Gradients & Saturation Levels

“Painting is just another way of keeping a diary.”
— Pablo Picasso

So today is another fun exercise. Playing with saturation levels results in beautiful gradients. The idea here is to start with your paper tilted to at least 30 degrees so that the “bead” of water can run downwards. Secondly, prepare your colour so that you have enough to cover the paper and by saturating it to the correct level (meaning that the watercolour should not be wishy-washy but swirl when putting your brush in it). Pressing firmly on the mop, the first horizontal stroke is with clear water, make sure that you have a bead before continuing. Next stroke with a higher saturation level, until, in the end, you reach 100% saturation (meaning no water). I used a brush Mop #4 for this exercise. After the first stroke of water, do not add any more water to the mix. Midway you will dip directly into your colours to get the saturation level higher.

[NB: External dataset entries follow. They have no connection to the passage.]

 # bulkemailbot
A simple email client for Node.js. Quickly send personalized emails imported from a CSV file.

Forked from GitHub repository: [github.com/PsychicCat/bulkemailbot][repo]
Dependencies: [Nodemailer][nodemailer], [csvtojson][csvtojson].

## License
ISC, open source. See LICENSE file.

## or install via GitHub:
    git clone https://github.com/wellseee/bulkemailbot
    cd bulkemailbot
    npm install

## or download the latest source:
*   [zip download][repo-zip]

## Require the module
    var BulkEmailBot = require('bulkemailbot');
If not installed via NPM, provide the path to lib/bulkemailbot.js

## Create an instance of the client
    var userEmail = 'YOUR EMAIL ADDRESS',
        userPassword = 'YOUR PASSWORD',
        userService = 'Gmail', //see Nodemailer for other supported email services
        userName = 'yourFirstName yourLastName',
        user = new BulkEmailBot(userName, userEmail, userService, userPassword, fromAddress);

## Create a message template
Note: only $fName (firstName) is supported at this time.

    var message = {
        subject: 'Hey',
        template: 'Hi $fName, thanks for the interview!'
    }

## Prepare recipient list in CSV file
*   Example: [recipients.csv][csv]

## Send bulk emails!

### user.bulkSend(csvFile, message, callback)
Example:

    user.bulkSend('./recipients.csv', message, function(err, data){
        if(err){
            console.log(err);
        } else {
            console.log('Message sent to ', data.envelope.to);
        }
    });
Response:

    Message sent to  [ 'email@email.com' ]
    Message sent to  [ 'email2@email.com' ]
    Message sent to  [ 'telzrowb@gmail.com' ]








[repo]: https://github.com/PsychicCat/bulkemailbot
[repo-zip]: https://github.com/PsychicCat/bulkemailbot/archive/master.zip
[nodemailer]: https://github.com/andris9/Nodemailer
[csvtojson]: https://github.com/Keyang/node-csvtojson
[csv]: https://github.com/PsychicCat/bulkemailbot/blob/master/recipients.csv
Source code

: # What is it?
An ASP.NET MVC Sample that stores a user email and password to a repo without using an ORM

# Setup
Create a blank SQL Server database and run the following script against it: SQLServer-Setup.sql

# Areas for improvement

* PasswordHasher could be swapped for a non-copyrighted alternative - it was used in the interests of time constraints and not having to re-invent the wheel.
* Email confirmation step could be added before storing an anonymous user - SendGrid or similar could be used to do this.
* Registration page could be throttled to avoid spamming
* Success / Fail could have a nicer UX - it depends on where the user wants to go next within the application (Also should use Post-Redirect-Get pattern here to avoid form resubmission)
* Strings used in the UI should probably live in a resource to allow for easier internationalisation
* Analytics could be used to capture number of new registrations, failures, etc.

My favourite is the mix of Ultramarine with Burnt Sienna and I don’t know if you can see it, but at the bottom of the gradient, the texture almost looks like wood or wool. So interesting. My second favourite is the middle one. So which one do you think would be best for a stormy sky? Which one would be best for an early morning sunrise? Let me know what you think…

Now the trick to all of this is being able to apply this technique in an actual painting. Hah! Peut-être qu’il y en a entre vous qui comprennent ce que je veux dire…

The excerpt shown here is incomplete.